#### Aim of the task
Pull every line containing "mathcal" from the data.

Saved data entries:
:::::
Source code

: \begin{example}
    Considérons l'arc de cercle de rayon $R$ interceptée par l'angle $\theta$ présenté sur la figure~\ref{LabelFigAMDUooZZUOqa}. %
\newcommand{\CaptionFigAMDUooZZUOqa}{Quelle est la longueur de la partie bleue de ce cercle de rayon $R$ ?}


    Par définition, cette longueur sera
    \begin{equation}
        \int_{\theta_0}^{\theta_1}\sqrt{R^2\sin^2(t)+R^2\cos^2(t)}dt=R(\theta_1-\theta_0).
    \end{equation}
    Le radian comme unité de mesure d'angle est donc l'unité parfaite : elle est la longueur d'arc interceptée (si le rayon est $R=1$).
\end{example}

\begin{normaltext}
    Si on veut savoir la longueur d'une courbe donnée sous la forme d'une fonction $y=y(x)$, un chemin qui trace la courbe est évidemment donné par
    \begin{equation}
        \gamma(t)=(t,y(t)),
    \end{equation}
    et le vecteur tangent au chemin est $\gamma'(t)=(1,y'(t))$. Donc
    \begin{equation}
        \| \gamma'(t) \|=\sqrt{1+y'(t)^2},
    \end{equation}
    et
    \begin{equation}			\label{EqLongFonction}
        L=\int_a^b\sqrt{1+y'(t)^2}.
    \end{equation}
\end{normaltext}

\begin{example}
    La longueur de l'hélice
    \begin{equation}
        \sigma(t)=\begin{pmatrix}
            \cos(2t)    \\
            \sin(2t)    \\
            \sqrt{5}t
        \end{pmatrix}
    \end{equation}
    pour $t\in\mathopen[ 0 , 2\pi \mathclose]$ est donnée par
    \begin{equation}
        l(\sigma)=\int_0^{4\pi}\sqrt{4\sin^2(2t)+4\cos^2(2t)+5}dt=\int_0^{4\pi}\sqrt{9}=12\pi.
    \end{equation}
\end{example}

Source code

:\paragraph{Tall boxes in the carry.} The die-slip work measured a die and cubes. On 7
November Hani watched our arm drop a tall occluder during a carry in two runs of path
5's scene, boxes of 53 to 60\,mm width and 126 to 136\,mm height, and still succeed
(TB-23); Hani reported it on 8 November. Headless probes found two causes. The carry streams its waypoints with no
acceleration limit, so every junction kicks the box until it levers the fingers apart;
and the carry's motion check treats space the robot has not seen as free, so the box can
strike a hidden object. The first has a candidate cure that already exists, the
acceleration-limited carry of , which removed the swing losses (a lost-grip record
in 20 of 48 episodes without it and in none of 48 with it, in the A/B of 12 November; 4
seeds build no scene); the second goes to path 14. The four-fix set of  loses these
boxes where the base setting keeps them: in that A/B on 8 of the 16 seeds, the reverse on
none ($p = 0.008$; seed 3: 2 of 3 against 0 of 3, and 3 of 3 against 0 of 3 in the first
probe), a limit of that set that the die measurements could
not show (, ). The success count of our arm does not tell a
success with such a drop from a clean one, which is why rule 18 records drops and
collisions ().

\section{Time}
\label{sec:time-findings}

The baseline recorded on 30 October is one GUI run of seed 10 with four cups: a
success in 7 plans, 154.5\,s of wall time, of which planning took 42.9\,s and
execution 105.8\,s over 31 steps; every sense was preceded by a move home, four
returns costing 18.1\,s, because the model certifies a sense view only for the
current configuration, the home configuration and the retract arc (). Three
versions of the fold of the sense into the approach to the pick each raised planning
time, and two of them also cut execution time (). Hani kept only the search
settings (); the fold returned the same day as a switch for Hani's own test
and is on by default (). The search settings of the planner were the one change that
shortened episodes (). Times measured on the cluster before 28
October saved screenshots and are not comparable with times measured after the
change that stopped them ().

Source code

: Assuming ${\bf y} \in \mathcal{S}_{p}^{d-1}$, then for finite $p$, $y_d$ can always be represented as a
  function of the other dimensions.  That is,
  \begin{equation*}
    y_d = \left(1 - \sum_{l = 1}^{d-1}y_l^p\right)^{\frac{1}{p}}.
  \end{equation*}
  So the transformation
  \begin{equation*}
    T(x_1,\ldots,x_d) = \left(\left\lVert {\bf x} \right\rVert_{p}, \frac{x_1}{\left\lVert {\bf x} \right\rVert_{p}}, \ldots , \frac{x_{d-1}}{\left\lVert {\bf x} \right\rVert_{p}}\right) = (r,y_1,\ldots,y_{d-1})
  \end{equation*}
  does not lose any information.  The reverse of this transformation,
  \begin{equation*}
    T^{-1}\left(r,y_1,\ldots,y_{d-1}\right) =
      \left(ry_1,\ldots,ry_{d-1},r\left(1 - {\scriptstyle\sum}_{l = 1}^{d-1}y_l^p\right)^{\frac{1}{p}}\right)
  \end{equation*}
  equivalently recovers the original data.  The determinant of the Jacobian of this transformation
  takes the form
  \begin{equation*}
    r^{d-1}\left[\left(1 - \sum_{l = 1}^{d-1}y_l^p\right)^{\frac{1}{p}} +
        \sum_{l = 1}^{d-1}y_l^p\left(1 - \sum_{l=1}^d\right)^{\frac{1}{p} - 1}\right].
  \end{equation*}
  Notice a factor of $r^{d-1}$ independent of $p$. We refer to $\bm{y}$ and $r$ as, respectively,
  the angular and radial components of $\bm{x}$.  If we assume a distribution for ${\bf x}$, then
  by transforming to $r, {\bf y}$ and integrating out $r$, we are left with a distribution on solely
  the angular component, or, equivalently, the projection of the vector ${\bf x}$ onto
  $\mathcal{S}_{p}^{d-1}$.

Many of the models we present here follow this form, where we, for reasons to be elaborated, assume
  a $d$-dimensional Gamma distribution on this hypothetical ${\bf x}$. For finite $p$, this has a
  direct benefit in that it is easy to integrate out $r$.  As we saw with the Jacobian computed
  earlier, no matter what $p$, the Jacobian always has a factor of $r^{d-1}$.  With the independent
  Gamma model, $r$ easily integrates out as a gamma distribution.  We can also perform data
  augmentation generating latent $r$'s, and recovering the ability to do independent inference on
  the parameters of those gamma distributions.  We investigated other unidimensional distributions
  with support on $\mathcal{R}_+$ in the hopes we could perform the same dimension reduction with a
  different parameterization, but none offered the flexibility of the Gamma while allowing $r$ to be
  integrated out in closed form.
:::::
#### Answer to this exercise
: Assuming ${\bf y} \in \mathcal{S}_{p}^{d-1}$, then for finite $p$, $y_d$ can always be represented as a
  $\mathcal{S}_{p}^{d-1}$.
  with support on $\mathcal{R}_+$ in the hopes we could perform the same dimension reduction with a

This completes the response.